Football stadium in Niamey, Niger

Seyni Kountche Stadium is a multi-purpose stadium in Niamey, Niger. Used for football matches, it is home to the Niger national football team, as well as Niger Premier League clubs Sahel SC, Olympic FC de Niamey, Zumunta AC and JS du Ténéré, as well as club competitions such as the Niger Cup. The venue is also sometimes used for rugby union. It is the largest stadium in Niamey, followed by the 10,000-capacity Stade municipal.

==Overview==
The stadium hosts both international athletics tournaments, and the finals of national athletics competitions.
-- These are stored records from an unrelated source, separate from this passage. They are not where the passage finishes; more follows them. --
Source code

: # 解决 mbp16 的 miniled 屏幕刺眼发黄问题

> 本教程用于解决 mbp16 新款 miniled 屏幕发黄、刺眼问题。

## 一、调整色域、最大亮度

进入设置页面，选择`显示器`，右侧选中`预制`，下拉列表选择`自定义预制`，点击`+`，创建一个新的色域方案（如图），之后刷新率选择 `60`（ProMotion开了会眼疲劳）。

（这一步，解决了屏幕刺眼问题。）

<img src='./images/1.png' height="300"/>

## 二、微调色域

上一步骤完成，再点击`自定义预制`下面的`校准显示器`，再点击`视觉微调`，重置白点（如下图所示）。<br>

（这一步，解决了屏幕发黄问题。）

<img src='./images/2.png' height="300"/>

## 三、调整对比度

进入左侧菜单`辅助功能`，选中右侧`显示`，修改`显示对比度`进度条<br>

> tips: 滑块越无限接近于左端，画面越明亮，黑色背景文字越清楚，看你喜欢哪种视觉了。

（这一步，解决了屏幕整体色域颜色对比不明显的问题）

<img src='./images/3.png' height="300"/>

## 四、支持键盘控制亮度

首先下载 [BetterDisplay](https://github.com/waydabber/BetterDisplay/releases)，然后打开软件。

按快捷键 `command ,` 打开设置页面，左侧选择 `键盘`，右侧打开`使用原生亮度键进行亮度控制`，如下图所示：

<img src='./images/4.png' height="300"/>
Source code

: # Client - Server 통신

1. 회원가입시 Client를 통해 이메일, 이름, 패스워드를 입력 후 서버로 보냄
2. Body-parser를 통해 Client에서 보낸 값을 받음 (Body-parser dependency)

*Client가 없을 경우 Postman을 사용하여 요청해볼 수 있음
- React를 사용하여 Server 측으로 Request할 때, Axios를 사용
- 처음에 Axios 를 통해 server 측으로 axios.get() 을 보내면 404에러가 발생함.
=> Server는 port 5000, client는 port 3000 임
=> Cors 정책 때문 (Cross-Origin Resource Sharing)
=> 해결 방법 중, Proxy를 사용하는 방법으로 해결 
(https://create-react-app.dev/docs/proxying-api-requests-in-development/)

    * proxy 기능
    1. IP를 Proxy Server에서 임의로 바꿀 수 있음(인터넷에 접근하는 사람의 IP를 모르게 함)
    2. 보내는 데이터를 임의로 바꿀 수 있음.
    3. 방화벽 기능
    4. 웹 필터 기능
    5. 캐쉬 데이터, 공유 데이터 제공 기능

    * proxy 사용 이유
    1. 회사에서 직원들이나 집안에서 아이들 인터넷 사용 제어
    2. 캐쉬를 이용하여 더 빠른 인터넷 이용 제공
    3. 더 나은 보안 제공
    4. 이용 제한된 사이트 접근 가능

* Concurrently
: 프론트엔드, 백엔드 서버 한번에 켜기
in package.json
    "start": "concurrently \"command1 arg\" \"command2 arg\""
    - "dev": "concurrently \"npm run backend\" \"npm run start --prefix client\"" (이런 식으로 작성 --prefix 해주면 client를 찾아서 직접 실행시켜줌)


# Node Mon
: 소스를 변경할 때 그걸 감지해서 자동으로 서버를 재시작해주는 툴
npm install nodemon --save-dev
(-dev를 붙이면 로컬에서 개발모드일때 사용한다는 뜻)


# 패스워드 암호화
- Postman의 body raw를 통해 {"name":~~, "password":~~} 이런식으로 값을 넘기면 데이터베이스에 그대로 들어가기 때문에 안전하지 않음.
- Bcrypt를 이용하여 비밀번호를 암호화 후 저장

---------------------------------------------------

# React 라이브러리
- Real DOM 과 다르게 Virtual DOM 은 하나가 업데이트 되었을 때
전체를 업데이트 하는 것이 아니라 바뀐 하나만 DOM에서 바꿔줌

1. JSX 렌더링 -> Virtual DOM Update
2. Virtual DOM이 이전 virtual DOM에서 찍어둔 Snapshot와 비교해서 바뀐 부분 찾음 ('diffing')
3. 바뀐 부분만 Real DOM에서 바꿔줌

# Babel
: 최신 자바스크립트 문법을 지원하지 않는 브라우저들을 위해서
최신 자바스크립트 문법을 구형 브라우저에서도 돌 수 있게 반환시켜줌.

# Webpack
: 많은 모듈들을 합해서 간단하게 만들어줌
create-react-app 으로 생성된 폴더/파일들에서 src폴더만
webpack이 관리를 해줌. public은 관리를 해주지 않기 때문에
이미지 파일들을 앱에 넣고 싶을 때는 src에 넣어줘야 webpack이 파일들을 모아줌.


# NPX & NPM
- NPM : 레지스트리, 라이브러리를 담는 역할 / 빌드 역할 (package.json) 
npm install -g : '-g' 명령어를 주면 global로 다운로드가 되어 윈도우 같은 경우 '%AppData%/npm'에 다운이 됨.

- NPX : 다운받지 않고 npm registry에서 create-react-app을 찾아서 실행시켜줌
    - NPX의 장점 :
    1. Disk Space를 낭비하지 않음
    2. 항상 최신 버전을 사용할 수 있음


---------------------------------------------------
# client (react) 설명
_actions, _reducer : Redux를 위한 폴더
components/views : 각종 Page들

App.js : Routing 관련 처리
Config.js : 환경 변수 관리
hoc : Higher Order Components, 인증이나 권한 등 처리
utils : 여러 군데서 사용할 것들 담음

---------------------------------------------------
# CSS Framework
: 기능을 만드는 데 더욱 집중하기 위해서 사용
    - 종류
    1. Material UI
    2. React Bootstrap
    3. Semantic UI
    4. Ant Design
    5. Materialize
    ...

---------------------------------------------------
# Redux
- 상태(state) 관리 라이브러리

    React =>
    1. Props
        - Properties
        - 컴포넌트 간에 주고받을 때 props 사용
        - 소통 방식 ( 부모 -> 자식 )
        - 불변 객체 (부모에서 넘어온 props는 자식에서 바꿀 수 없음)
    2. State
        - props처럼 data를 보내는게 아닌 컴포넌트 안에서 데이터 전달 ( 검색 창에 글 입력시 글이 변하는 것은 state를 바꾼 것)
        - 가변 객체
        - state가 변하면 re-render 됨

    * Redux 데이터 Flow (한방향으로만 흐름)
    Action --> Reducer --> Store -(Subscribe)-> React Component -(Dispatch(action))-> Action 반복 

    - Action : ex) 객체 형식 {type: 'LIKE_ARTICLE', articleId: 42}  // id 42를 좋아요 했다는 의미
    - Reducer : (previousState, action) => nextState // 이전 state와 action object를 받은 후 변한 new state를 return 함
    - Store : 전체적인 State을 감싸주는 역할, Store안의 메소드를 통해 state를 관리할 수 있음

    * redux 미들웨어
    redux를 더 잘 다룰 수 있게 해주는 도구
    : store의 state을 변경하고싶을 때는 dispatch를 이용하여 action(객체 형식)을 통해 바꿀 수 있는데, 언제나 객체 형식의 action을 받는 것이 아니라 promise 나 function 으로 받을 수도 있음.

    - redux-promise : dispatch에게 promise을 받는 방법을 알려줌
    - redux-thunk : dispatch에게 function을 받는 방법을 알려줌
The stadium has an announced capacity of 35,000 people. It was named for the 1974-1987 military President of Niger Seyni Kountché following his death. Opened in 1989 on the site of the former Stade du 29 Juillet, it underwent a large Chinese government funded renovation and expansion into a multi-use complex in 1999. It is owned by the government of Niger, and operated by an appointed directorship and the "Council of Stadium Administration" ("Conseil d’Administration du Stade").

==Usage==
The large athletic stadium is part of a larger multiuse complex which includes the Palais des Sports 3000 seat indoor arena, the Academy of Martial Arts of 2,000 seats, as well as performance spaces, thirty meeting rooms, and athletic training facilities. The complex includes facilities for track and field, Basketball, handball, and tennis. It has been the centrepoint of recent large cultural and sporting events such as the 2005 Jeux de la Francophonie and the 2009 first CEN-SAD Games. For large events such as these, the stadium is supplemented by local facilities such as the Stade Municipal de Niamey, Centre aéré de la BCEAO, the Nigerien Football Federation training centre, ASFAN's military stadium at Bagagi Iya army base, and fields at local institutions such as lycée La Fontaine (Niamey), the sports centre at Abdou Moumouni Dioffo University, and the fields at lycée technique Issa Béri. Near the stadium complex is the Niamey Racecourse (Hippodrome de Niamey) and the Niamey traditional sports arena, home to Nigerien Lutte Traditionnelle. The SGSK complex is regularly used for political events, exhibitions, and cultural activities.